Charles Leclerc heads to Ferrari’s first home grand prix of the 2022 Formula 1 season at Imola with a 34-point championship lead already.
Is there any reason not to regard Leclerc as a clear title favourite after just three races of a 23-race campaign?
When that question was put to Scott Mitchell during a recent episode of The Race F1 Podcast, he didn’t hold back:
FERRARI HAS NO WEAKNESSES
“I’ve got absolutely no issue with declaring Charles Leclerc title favourite because he’s driving at a really, really high level, he’s got a massive points lead and I think he’s got the fastest and most reliable car,” said Mitchell.
“I might be cursing Ferrari into a run of absolute misery now, but that thing looks bulletproof.
“The Ferrari works on every type of circuit, it’s quick in qualifying, it’s quick in the race, it seems to manage its tyres well. I haven’t seen any problems on the reliability side.”
Main rival Red Bull has managed one pole and one win (both in Saudi Arabia) from the opening races, and Max Verstappen has been alongside Leclerc on the front row for both the championship leader’s poles, so Ferrari’s not got a dominant outright pace advantage.
But it’s finding it easier to extract that speed than Red Bull, where Verstappen admits he’s really not enjoying qualifying this season as he cannot predict what the car will do from run to run.
Although Imola this weekend with its likely cooler temperatures, European spring weather and high kerbs in places will be a fresh challenge, so far Ferrari’s not missed a beat across three very distinct circuit layouts at Sakhir, Jeddah and Melbourne. Fast corners, slow corners, long straights, dust, evolving track surfaces, temperature fluctuations – nothing has shaken it yet.
LECLERC IS PEAKING
“Leclerc’s just getting the job done. He’s always there. Even if he’s had a slightly difficult session or might be under pressure in certain ways, he’s always there when it counts in qualifying,” Mitchell continued.

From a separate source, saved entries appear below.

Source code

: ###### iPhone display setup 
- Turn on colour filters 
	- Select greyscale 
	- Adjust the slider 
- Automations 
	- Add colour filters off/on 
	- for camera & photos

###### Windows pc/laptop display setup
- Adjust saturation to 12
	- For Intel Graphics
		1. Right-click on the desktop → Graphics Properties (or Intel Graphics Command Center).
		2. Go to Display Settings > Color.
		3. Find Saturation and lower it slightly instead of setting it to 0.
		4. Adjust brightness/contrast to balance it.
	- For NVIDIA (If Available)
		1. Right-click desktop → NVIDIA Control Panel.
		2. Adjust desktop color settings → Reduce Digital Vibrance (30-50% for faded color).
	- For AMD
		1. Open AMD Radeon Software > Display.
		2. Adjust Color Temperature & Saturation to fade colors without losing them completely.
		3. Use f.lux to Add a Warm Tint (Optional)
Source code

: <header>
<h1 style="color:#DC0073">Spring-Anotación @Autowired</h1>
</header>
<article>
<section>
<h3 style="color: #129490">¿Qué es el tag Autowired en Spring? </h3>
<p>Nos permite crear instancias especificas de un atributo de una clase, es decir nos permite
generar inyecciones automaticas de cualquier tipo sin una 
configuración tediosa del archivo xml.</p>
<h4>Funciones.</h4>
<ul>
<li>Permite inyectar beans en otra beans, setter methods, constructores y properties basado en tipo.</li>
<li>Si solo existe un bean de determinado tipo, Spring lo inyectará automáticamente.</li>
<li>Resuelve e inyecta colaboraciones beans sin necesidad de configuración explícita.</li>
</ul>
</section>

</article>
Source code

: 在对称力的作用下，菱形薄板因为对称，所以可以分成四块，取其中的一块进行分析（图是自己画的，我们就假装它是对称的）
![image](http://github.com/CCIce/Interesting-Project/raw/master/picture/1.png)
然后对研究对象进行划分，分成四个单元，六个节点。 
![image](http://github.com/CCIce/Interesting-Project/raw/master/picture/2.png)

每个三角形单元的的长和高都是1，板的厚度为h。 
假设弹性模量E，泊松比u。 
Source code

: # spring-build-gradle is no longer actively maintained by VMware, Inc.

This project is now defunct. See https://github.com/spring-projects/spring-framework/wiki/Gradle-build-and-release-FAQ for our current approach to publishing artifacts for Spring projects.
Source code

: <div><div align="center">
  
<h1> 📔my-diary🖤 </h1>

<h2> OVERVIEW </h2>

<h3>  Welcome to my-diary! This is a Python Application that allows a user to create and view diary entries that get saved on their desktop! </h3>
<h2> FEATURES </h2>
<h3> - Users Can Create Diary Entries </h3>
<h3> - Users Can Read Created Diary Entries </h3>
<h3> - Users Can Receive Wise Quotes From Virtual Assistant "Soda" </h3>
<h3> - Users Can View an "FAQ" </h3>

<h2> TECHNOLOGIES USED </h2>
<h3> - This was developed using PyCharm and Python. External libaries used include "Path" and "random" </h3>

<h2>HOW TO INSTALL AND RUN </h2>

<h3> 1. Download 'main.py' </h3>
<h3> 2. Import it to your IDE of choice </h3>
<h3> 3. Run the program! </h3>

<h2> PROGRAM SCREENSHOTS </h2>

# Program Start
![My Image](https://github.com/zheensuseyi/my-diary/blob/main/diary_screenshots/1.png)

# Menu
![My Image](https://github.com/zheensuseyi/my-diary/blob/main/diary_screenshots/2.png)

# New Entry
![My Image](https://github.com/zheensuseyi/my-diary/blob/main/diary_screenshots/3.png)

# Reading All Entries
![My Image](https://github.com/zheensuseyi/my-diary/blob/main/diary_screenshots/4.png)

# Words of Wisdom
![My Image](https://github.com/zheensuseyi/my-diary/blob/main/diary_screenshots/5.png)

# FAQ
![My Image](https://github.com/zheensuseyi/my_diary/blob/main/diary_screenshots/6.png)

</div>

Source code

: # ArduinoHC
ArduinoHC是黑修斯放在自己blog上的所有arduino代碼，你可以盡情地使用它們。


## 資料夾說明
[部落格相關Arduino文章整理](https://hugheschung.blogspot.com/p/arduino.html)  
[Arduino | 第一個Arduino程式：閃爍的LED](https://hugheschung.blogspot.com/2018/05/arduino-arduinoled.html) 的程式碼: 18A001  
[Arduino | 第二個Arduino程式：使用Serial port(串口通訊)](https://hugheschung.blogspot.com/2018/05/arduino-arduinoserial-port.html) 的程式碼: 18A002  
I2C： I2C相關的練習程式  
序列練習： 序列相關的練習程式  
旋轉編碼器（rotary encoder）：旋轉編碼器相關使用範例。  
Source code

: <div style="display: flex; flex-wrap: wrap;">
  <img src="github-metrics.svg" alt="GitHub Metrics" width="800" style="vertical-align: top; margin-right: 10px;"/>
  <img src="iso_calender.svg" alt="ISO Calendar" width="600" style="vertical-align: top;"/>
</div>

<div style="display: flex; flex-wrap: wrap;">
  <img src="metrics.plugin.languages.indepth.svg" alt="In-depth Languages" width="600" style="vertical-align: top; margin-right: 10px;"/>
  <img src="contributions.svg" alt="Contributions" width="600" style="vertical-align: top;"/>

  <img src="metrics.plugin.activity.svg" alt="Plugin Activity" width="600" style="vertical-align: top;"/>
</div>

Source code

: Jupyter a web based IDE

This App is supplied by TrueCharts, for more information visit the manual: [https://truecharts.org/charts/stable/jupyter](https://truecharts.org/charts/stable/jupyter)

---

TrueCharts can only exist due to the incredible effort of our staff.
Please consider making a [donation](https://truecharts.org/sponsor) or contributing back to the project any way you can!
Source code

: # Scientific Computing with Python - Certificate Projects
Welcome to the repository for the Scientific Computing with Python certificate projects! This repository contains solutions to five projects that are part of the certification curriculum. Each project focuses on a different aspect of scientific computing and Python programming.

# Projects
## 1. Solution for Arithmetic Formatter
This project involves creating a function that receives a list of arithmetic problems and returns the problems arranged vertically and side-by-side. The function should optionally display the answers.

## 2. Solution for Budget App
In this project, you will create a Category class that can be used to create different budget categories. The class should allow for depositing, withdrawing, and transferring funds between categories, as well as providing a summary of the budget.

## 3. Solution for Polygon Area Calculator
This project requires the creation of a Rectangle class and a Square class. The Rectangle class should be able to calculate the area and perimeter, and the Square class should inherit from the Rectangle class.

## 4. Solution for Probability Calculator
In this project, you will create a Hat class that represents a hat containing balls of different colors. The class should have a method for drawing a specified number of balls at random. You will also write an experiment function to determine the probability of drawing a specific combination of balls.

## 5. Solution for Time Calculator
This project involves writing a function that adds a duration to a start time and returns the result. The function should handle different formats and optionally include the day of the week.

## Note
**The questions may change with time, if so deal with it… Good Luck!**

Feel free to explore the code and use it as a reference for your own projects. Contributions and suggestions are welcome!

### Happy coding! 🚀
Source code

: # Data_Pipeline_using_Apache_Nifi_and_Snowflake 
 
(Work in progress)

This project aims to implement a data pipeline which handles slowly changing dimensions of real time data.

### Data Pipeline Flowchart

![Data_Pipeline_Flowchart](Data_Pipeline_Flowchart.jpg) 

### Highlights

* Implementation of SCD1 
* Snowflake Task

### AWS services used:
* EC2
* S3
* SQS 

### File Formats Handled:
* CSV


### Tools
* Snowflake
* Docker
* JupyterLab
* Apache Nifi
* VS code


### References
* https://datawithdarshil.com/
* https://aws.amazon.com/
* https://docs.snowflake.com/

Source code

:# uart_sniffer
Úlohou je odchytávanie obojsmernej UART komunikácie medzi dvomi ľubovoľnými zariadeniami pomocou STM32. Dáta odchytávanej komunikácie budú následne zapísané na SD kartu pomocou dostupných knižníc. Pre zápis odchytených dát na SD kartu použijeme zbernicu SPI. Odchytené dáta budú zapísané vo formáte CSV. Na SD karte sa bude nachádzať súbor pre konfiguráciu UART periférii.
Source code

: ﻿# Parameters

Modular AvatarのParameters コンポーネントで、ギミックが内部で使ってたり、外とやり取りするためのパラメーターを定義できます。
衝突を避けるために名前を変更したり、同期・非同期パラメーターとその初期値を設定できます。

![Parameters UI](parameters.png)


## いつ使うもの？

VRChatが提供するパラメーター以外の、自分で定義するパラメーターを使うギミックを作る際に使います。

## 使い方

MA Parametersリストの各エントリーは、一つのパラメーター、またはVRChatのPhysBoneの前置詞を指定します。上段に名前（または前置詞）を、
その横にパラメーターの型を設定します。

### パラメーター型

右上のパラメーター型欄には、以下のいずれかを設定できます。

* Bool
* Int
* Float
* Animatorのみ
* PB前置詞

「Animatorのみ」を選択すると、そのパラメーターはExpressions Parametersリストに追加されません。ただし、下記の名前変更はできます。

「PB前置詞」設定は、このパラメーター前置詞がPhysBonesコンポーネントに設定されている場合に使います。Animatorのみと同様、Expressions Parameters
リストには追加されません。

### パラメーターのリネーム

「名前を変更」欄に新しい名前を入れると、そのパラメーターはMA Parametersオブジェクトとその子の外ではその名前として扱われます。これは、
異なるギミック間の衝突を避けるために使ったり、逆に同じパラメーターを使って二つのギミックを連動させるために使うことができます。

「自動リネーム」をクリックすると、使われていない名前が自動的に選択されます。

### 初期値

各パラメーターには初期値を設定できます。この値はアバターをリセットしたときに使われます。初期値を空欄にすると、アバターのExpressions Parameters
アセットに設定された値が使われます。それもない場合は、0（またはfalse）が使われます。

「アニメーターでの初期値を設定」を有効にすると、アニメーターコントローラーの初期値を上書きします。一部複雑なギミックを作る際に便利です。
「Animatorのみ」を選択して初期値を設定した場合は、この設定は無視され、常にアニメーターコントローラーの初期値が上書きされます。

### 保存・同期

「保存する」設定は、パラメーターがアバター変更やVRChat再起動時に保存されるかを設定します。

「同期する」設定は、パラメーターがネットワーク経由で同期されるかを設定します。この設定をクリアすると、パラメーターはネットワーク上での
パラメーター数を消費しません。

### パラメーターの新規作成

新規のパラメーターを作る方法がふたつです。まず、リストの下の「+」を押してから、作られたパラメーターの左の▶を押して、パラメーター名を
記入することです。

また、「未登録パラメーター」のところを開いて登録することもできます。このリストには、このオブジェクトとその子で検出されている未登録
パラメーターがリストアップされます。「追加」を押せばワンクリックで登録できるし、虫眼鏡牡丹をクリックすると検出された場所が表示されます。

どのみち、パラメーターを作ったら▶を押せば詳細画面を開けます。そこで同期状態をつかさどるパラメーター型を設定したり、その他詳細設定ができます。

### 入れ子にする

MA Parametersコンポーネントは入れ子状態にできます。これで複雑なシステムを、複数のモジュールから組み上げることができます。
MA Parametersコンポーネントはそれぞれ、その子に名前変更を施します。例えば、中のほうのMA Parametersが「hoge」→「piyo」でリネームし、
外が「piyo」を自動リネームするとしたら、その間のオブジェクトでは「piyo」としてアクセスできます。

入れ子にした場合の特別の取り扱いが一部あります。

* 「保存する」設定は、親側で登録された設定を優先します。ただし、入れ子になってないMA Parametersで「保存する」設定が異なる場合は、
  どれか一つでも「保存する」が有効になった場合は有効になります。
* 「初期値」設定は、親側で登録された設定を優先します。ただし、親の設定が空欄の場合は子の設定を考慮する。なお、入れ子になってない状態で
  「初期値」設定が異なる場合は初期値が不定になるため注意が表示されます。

“We had the first inkling of a mistake from him in a race this year in Australia when he just ran out of grip coming through the final corner on the second safety car restart and obviously allowed Verstappen to properly attack into Turn 1.
“And I thought Verstappen was going to have the place, but Leclerc did a very good job of seeing him off.
“I feel like that’s the first mistake we’ve seen from Leclerc in a meaningful session in 2022. And by that, I mean in Q3 or the grand prix. And he still recovered from it very well.”
Leclerc has certainly not lacked speed since arriving in F1, but if you had to pinpoint a weak point it would be the frequency of his mistakes.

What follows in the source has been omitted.